● Try it:
Once you find the line with "Se utilizó el" in the entries below, return exactly every line from it through the line with "Neste capítulos serão".
——————————
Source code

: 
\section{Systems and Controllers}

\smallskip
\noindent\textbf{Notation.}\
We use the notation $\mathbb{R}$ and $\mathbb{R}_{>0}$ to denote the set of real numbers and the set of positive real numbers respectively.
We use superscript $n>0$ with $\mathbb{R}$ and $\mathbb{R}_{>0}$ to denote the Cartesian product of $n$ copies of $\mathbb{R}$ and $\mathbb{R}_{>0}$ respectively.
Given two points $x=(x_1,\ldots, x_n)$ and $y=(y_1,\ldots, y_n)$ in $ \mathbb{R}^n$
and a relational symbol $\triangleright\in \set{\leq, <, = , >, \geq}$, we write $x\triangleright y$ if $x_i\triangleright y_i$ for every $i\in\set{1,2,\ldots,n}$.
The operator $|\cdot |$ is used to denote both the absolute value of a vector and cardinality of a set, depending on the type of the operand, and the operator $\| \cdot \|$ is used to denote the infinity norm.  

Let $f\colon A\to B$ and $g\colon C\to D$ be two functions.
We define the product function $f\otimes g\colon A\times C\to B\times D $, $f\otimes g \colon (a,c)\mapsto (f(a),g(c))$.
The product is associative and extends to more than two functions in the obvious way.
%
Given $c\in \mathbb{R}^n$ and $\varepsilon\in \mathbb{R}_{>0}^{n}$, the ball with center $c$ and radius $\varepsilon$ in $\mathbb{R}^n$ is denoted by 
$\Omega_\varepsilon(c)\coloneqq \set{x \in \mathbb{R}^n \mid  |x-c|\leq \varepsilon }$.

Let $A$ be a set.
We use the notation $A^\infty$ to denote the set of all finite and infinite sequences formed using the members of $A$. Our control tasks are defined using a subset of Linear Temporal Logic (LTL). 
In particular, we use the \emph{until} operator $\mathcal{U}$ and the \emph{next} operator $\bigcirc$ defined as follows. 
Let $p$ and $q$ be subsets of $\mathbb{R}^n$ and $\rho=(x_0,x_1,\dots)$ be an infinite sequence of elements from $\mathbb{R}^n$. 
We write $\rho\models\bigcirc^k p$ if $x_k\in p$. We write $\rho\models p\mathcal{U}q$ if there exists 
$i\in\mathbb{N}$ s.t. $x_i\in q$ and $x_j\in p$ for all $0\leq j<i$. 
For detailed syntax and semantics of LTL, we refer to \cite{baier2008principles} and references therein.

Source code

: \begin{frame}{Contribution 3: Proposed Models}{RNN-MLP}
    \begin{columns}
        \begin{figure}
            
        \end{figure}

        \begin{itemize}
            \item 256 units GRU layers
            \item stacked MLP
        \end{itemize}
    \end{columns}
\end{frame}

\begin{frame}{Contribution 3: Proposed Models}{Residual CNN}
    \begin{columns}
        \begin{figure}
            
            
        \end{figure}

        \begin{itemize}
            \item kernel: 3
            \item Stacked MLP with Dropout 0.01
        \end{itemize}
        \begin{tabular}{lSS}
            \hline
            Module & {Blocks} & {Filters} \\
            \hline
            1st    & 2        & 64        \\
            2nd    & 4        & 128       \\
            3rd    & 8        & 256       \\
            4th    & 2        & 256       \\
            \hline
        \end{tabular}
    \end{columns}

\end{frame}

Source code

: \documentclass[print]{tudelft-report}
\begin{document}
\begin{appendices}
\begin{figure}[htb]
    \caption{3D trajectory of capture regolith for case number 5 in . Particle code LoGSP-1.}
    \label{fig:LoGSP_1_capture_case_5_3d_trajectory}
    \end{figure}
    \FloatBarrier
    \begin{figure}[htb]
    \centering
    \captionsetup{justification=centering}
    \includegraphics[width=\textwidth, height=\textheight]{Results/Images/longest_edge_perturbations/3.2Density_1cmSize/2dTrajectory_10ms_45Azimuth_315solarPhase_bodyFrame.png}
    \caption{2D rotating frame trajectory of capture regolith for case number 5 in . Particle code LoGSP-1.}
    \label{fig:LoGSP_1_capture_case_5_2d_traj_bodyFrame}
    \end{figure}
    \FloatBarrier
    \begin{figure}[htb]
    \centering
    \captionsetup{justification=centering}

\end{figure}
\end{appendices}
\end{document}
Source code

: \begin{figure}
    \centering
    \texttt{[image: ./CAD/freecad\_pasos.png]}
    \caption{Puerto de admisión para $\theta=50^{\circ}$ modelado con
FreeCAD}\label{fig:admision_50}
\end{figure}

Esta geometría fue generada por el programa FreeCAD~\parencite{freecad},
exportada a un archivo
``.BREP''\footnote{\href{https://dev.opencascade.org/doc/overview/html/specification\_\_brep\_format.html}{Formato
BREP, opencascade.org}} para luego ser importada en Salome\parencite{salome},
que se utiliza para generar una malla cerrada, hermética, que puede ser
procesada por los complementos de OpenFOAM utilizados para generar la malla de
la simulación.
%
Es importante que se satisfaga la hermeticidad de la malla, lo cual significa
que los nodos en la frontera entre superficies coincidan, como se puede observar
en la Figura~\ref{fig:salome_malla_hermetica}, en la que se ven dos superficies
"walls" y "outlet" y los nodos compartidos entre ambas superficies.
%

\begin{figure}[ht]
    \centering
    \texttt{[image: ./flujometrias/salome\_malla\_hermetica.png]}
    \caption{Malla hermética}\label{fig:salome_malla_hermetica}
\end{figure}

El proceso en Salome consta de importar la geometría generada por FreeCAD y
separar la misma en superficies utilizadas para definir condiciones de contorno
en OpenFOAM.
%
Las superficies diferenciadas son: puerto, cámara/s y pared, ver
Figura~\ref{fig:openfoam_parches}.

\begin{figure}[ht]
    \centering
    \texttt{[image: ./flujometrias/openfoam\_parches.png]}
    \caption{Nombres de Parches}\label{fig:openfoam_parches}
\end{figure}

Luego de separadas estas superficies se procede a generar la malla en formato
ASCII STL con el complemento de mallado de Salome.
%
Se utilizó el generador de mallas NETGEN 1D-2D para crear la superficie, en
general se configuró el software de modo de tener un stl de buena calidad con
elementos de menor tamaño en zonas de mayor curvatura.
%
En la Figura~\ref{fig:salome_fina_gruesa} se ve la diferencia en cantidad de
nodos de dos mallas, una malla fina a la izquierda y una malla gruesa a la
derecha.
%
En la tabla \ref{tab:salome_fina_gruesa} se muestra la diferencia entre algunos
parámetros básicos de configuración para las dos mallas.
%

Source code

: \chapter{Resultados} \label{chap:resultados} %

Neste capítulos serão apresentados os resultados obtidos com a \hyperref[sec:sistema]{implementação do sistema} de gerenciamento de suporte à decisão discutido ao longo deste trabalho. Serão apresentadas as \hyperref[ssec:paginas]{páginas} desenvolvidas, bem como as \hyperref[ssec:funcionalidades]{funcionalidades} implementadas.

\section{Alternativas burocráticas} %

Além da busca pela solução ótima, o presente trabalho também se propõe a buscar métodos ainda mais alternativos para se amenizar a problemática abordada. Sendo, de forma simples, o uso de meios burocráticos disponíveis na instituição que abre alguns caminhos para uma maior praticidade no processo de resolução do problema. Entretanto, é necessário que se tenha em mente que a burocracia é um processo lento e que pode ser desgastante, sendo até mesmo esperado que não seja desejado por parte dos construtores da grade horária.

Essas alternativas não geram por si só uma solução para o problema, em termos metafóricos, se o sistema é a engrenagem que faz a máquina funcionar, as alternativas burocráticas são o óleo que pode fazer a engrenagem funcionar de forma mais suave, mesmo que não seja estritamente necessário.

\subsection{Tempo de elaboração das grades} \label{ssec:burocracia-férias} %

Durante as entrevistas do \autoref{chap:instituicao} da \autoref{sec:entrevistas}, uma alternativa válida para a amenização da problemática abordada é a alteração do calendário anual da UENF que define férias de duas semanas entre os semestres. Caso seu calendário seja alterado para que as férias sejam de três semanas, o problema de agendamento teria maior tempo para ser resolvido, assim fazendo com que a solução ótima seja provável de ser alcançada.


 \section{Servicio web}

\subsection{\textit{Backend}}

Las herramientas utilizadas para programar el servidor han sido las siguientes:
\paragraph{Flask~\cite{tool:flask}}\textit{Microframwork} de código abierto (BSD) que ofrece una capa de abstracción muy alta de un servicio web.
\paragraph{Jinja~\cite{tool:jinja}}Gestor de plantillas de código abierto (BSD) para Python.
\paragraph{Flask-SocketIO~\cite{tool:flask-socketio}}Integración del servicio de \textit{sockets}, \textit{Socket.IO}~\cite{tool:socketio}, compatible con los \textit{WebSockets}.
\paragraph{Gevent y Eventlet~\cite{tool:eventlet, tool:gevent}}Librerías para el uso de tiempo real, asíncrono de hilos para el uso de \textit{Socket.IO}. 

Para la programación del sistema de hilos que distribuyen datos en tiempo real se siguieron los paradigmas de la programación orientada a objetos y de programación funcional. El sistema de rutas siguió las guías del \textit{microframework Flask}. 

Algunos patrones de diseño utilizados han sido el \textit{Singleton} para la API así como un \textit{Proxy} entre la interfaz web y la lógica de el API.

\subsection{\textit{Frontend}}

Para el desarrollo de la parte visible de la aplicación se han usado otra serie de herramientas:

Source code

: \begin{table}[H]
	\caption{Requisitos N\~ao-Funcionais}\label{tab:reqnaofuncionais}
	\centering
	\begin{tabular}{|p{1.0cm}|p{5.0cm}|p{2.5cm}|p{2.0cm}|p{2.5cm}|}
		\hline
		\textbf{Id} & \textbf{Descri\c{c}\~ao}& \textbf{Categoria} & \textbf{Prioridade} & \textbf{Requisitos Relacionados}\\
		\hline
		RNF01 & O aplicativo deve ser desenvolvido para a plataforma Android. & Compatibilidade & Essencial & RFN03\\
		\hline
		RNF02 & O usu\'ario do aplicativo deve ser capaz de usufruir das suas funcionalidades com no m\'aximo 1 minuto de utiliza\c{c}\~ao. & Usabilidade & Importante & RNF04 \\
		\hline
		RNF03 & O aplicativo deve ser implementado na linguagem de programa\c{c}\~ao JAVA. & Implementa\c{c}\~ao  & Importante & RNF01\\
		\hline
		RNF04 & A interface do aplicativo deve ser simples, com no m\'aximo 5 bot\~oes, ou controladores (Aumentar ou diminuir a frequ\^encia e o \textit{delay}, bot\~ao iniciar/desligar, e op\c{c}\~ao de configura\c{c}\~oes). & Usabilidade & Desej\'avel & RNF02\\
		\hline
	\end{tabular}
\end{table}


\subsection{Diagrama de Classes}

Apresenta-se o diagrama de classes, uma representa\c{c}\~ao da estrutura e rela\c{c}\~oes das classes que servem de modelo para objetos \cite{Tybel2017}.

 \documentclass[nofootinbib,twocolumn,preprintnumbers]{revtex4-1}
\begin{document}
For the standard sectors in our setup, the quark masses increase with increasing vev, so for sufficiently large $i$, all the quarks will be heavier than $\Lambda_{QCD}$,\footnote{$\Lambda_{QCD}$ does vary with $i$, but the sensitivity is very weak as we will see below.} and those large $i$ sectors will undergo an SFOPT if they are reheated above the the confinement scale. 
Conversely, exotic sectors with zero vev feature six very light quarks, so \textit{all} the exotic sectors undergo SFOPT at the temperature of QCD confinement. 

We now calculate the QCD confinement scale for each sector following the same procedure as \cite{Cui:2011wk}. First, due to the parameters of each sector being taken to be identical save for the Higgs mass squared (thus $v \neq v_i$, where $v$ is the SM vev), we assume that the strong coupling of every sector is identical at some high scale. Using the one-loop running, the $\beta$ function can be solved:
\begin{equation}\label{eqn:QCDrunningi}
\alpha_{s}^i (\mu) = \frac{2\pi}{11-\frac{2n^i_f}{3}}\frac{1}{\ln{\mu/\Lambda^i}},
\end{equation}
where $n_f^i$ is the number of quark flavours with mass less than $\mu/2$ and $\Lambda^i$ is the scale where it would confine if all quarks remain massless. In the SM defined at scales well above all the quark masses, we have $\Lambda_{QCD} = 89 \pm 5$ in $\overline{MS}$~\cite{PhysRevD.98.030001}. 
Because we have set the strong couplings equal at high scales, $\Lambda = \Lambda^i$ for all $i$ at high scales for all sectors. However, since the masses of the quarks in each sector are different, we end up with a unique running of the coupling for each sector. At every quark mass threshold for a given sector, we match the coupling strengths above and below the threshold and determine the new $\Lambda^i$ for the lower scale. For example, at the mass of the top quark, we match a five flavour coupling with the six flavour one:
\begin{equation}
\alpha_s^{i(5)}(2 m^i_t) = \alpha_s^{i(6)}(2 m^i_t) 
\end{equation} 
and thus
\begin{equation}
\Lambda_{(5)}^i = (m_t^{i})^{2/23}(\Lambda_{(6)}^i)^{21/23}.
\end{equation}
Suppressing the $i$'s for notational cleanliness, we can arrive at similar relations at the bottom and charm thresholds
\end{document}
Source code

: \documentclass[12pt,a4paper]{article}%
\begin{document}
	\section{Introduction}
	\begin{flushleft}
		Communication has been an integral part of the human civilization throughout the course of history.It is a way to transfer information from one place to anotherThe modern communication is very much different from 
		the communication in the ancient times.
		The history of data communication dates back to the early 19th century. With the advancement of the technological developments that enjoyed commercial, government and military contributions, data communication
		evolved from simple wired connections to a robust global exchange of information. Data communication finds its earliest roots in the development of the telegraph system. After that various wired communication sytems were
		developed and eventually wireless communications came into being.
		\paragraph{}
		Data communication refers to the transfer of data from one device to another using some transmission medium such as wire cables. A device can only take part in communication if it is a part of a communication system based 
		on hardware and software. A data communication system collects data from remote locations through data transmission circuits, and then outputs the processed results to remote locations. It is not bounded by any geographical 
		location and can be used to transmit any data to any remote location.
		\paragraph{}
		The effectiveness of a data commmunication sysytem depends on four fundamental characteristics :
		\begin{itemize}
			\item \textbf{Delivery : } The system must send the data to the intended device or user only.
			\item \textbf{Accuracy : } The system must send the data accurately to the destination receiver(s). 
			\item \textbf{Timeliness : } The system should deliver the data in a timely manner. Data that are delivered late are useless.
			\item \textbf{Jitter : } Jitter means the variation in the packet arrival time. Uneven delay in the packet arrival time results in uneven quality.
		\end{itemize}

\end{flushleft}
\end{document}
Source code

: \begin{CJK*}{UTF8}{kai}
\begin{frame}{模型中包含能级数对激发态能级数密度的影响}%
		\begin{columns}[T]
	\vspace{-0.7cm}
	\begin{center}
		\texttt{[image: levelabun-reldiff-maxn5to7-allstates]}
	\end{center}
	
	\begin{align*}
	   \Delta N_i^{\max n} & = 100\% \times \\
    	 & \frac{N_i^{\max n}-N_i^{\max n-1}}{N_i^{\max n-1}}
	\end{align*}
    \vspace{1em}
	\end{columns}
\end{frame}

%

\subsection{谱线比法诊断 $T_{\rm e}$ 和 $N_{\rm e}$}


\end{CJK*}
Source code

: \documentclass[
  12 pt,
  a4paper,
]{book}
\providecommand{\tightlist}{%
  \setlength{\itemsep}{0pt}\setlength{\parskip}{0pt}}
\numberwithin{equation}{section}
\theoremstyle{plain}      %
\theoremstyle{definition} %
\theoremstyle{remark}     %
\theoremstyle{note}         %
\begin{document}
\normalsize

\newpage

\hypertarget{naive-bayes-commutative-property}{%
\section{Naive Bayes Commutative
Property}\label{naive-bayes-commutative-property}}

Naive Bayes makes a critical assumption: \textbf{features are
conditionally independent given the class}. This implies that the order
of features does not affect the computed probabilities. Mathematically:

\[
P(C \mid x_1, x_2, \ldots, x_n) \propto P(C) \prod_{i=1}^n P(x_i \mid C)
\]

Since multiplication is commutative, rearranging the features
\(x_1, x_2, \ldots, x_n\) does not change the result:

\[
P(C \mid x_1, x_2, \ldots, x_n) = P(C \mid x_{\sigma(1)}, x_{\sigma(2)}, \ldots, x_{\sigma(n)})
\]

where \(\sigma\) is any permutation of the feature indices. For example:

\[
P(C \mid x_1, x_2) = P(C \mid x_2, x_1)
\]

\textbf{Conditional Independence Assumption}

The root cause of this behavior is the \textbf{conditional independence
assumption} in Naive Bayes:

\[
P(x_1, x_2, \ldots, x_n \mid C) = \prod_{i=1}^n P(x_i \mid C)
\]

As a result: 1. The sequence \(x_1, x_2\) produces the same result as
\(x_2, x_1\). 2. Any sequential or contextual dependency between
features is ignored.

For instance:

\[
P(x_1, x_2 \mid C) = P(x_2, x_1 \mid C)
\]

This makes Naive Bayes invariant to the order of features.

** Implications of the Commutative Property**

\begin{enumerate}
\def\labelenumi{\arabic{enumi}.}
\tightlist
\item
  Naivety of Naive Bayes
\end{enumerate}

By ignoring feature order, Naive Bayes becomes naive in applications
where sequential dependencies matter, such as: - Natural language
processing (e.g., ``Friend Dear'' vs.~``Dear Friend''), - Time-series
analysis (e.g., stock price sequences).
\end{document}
——————————
● Output:
Se utilizó el generador de mallas NETGEN 1D-2D para crear la superficie, en
general se configuró el software de modo de tener un stl de buena calidad con
elementos de menor tamaño en zonas de mayor curvatura.
%
En la Figura~\ref{fig:salome_fina_gruesa} se ve la diferencia en cantidad de
nodos de dos mallas, una malla fina a la izquierda y una malla gruesa a la
derecha.
%
En la tabla \ref{tab:salome_fina_gruesa} se muestra la diferencia entre algunos
parámetros básicos de configuración para las dos mallas.
%

Source code

: \chapter{Resultados} \label{chap:resultados} %

Neste capítulos serão apresentados os resultados obtidos com a \hyperref[sec:sistema]{implementação do sistema} de gerenciamento de suporte à decisão discutido ao longo deste trabalho. Serão apresentadas as \hyperref[ssec:paginas]{páginas} desenvolvidas, bem como as \hyperref[ssec:funcionalidades]{funcionalidades} implementadas.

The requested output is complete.